§ **Action item**
Using the records below, filter out every line that lacks "marketplace" and copy the rest.

§ **Data for review**
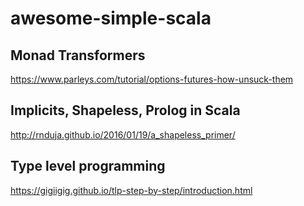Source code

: # awesome-simple-scala

## Monad Transformers

https://www.parleys.com/tutorial/options-futures-how-unsuck-them


## Implicits, Shapeless, Prolog in Scala

http://rnduja.github.io/2016/01/19/a_shapeless_primer/

## Type level programming
https://gigiigig.github.io/tlp-step-by-step/introduction.html
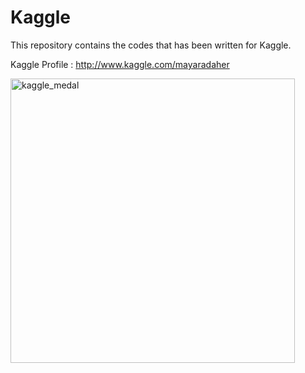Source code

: # Kaggle

This repository contains the codes that has been written for Kaggle.

Kaggle Profile : http://www.kaggle.com/mayaradaher


<img width="455" alt="kaggle_medal" src="https://user-images.githubusercontent.com/62572101/195712517-986fdeb5-f26b-4ba3-b0da-0b51f326926b.png">
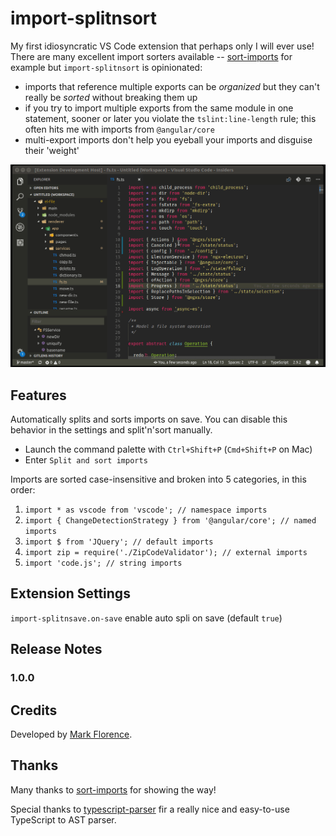 # import-splitnsort

My first idiosyncratic VS Code extension that perhaps only I will ever use! There are many excellent import sorters available -- [sort-imports](https://marketplace.visualstudio.com/items?itemName=amatiasq.sort-imports) for example but `import-splitnsort` is opinionated:

* imports that reference multiple exports can be *organized* but they can't really be *sorted* without breaking them up
* if you try to import multiple exports from the same module in one statement, sooner or later you violate the `tslint:line-length` rule; this often hits me with imports from `@angular/core` 
* multi-export imports don't help you eyeball your imports and disguise their 'weight'

![Split and sort in action](split-in-action.gif)

## Features

Automatically splits and sorts imports on save. You can disable this behavior in the settings and split'n'sort manually.

* Launch the command palette with `Ctrl+Shift+P` (`Cmd+Shift+P` on Mac)
* Enter `Split and sort imports`

Imports are sorted case-insensitive and broken into 5 categories, in this order:

1. `import * as vscode from 'vscode'; // namespace imports`
2. `import { ChangeDetectionStrategy } from '@angular/core'; // named imports` 
3. `import $ from 'JQuery'; // default imports`
4. `import zip = require('./ZipCodeValidator'); // external imports`
5. `import 'code.js'; // string imports`

## Extension Settings

`import-splitnsave.on-save` enable auto spli on save (default `true`)

## Release Notes

### 1.0.0

## Credits

Developed by [Mark Florence](https://github.com/mflorence99).

## Thanks

Many thanks to [sort-imports](https://marketplace.visualstudio.com/items?itemName=amatiasq.sort-imports) for showing the way!

Special thanks to [typescript-parser](https://buehler.github.io/node-typescript-parser/) fir a really nice and easy-to-use TypeScript to AST parser.
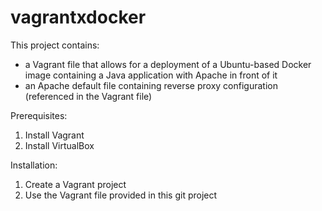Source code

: # vagrantxdocker
This project contains:
- a Vagrant file that allows for a deployment of a Ubuntu-based Docker image containing a Java application with Apache in front of it
- an Apache default file containing reverse proxy configuration (referenced in the Vagrant file)

Prerequisites:
1. Install Vagrant
2. Install VirtualBox

Installation:
1. Create a Vagrant project
2. Use the Vagrant file provided in this git project
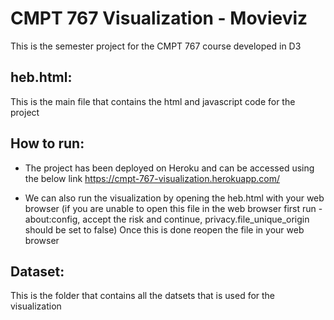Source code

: # CMPT 767 Visualization - Movieviz

This is the semester project for the CMPT 767 course developed in D3

## heb.html:
This is the main file that contains the html and javascript code for the project

## How to run:
- The project has been deployed on Heroku and can be accessed using the below link
    https://cmpt-767-visualization.herokuapp.com/

- We can also run the visualization by opening the heb.html with your web browser
  (if you are unable to open this file in the web browser first run - 
  about:config, 
  accept the risk and continue,
  privacy.file_unique_origin should be set to false)
  Once this is done reopen the file in your web browser

## Dataset:
  This is the folder that contains all the datsets that is used for the visualization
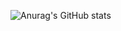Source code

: ![Anurag's GitHub stats](https://github-readme-stats.vercel.app/api?username=CptDat9&show_icons=true&theme=radical&bg_color=30,e96443,904e95&title_color=fff&text_color=fff&icon_color=fff&border_color=fff)
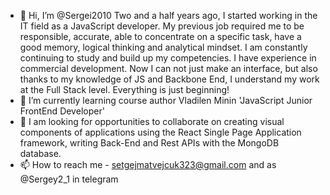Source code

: - 👋 Hi, I’m @Sergei2010
Two and a half years ago, I started working in the IT field as a JavaScript developer. 
My previous job required me to be responsible, accurate, able to concentrate on a specific task,
have a good memory, logical thinking and analytical mindset. 
I am constantly continuing to study and build up my competencies. I have experience in commercial development. 
Now I can not just make an interface, but also thanks to my knowledge of JS and Backbone
End, I understand my work at the Full Stack level.
Everything is just beginning!
- 🌱 I’m currently learning course author Vladilen Minin
'JavaScript Junior FrontEnd Developer'
- 💞️ I am looking for opportunities to collaborate on creating visual components of applications
using the React Single Page Application framework, writing Back-End and Rest APIs with the MongoDB database.
- 📫 How to reach me - setgejmatvejcuk323@gmail.com and as @Sergey2_1 in telegram
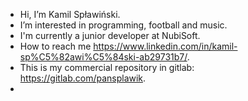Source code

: -  Hi, I’m Kamil Spławiński.
-  I’m interested in programming, football and music.
-  I'm currently a junior developer at NubiSoft.
-  How to reach me https://www.linkedin.com/in/kamil-sp%C5%82awi%C5%84ski-ab29731b7/.
-  This is my commercial repository in gitlab: https://gitlab.com/pansplawik.
-  
<!---
pansplawik/pansplawik is a ✨ special ✨ repository because its `README.md` (this file) appears on your GitHub profile.
You can click the Preview link to take a look at your changes.
--->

§ **Result for this task**
My first idiosyncratic VS Code extension that perhaps only I will ever use! There are many excellent import sorters available -- [sort-imports](https://marketplace.visualstudio.com/items?itemName=amatiasq.sort-imports) for example but `import-splitnsort` is opinionated:
Many thanks to [sort-imports](https://marketplace.visualstudio.com/items?itemName=amatiasq.sort-imports) for showing the way!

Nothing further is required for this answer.